Recuerdo aquellos momentos como si fueran parte de un sueño febril. Irónicamente, al desmoronarse la Ilusión todos quedábamos expuestos, fijados en el mundo real sin posibilidad de eludirlo. Era la realidad. Y sin embargo, parecía una alucinación.

Así es como funcionan las cosas. El escenario que la Organización recrea, con el visto bueno de los Vigilantes, da la impresión de ser más real que la verdad. Como prueba de ello, las consecuencias de esos pocos minutos de derrumbamiento fueron devastadoras en la población de la ciudad. La gente entró en estado de shock. Hubo crisis de ausencia, ataques de pánico, convulsiones y una epidemia masiva de desmayos. La mente humana no está preparada para cambios tan bruscos en la percepción, al menos es lo que sucede con la mayoría.

Cuando el cielo se abrió y vimos las estrellas, yo estaba aún mareado porque acababa de comerme a un satur. Había absorbido su energía hasta matarle, y eso es el equivalente a un empacho y una borrachera, más o menos. La Ilusión se derrumbó y la niebla desapareció, barrida por un soplo de aire tan ozónico que me hizo daño en los pulmones.

Y en ausencia de la niebla, entre los engendros cundió el pánico. Los satures que quedaban en pie se arrastraron desesperadamente hacia las sombras, profiriendo espeluznantes gritos. Los agentes huyeron hacia sus coches, y de alguna parte vi descolgarse un esclavista y salir huyendo como una araña atormentada. Luego, algunos de los amigos de Marcus se desplomaron sobre el suelo casi al unísono. Entre los que quedaron en pie empezó a reinar la histeria. Uno se puso a gritar y a hiperventilar. Otros seguían aturdidos, mirando al cielo y luego alrededor, sin saber dónde estaban ni qué les ocurría. Y eso que no podían verse. En la realidad tenían un aspecto muy distinto al que lucían en la Ilusión: demacrados, sucios, con profundas ojeras, vistiendo harapos y con la piel teñida de un insano color amarillento. Algunos aún tenían restos de pólipos pegados a la cara o a la espalda. Me sentí mal por ellos. Pobres cosechas...

—Esto no está pasando —murmuró Darren.

Me giré hacia él. Estaba inmóvil, con la pistola en la mano. Su camiseta tenía agujeros y quemaduras. Llevaba el pelo sucio y la barba mucho más crecida y tenía los ojos hundidos y apagados. Marcus también parecía conmocionado.

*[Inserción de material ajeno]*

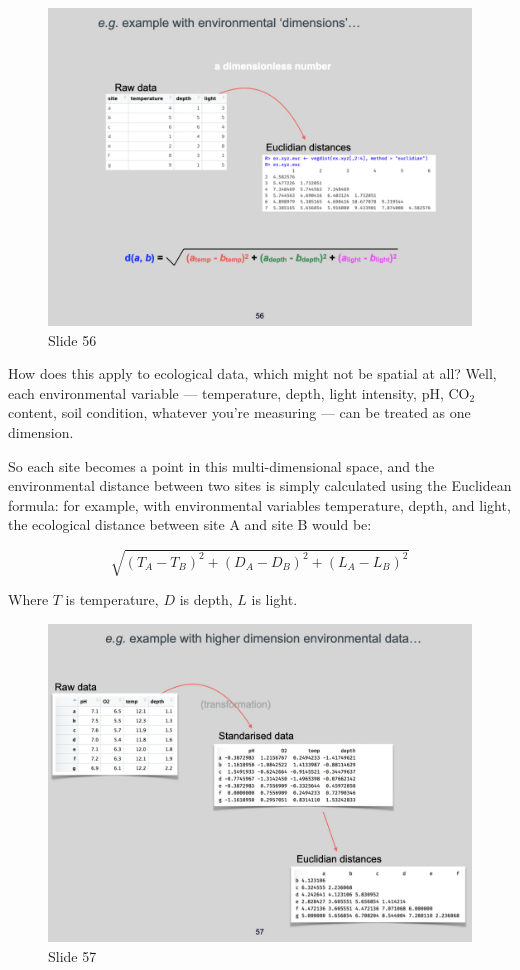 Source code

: \documentclass[
  10pt,
]{book}
\begin{document}
\begin{figure}[ht]
\centering
\includegraphics[width=0.8\linewidth]{../images/BDC334/BDC334-056.jpeg}
\caption*{Slide 56}
\end{figure}

How does this apply to ecological data, which might not be spatial at
all? Well, each environmental variable --- temperature, depth, light
intensity, pH, CO\(_2\) content, soil condition, whatever you're
measuring --- can be treated as one dimension.

So each site becomes a point in this multi-dimensional space, and the
environmental distance between two sites is simply calculated using the
Euclidean formula: for example, with environmental variables
temperature, depth, and light, the ecological distance between site A
and site B would be:

\[
\sqrt{(T_A - T_B)^2 + (D_A - D_B)^2 + (L_A - L_B)^2}
\]

Where \(T\) is temperature, \(D\) is depth, \(L\) is light.

\begin{figure}[ht]
\centering
\includegraphics[width=0.8\linewidth]{../images/BDC334/BDC334-057.jpeg}
\caption*{Slide 57}
\end{figure}
\end{document}
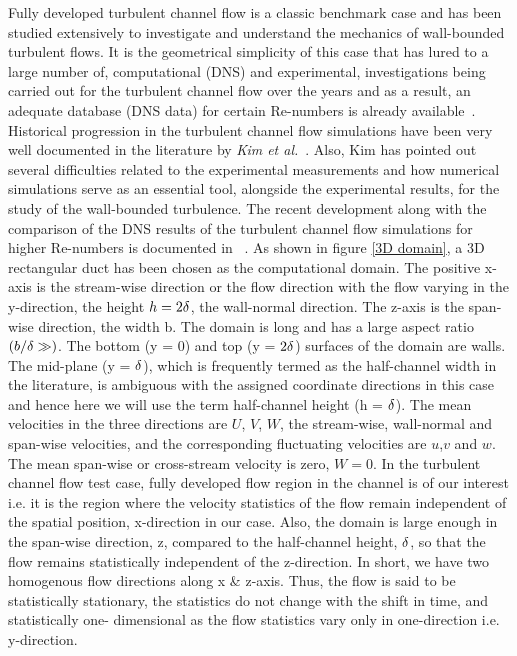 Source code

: Fully developed turbulent channel flow is a classic benchmark case and has been studied extensively to investigate and understand the mechanics of wall-bounded turbulent flows. It is the geometrical simplicity of this case that has lured to a large number of, computational (DNS) and experimental, investigations being carried out for the turbulent channel flow over the years and as a result, an adequate database (DNS data) for certain Re-numbers is already available~\cite{channeldata:99}. Historical progression in the turbulent channel flow simulations have been very well documented in the literature by \emph{Kim et al.}~\cite{kim:moin:moser:87}. Also, Kim has pointed out several difficulties related to the experimental measurements and how numerical simulations serve as an essential tool, alongside the experimental results, for the study of the wall-bounded turbulence. The recent development along with the comparison of the DNS results of the turbulent channel flow simulations for higher Re-numbers is documented in ~\cite{lee:moser:15}.
As shown in figure \ref{3D domain}, a 3D rectangular duct has been chosen as the computational domain. The positive x-axis is the stream-wise direction or the flow direction with the flow varying in the y-direction, the height $h = 2\delta$, the wall-normal direction. The z-axis is the span-wise direction, the width b. The domain is long and has a large aspect ratio $\left(b/\delta \gg \right)$. The bottom (y = 0) and top (y = $2\delta$) surfaces of the domain are walls. The mid-plane (y = $\delta$), which is frequently termed as the half-channel width in the literature, is ambiguous with the assigned coordinate directions in this case and hence here we will use the term half-channel height (h = $\delta$). 
The mean velocities in the three directions are $U$, $V$, $W$, the stream-wise, wall-normal and span-wise velocities, and the corresponding fluctuating velocities are $u$,$v$ and $w$. The mean span-wise or cross-stream velocity is zero, $W = 0$. 
In the turbulent channel flow test case, fully developed flow region in the channel is of our interest i.e. it is the region where the velocity statistics of the flow remain independent of the spatial position, x-direction in our case. Also, the domain is large enough in the span-wise direction, z, compared to the half-channel height, $\delta$, so that the flow remains statistically independent of the z-direction. In short, we have two homogenous flow directions along x \& z-axis. Thus, the flow is said to be statistically stationary, the statistics do not change with the shift in time, and statistically one- dimensional as the flow statistics vary only in one-direction i.e. y-direction.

Su situación era aún peor: el pelo le llegaba hasta casi las rodillas y estaba escuálido, plagado de pólipos y cubierto de telas de araña. Se le marcaban los huesos de la cara y los ojos le brillaban con una intensidad demente.

Lot también les estaba mirando. Reaccionó, tirándole de la manga a su maestro.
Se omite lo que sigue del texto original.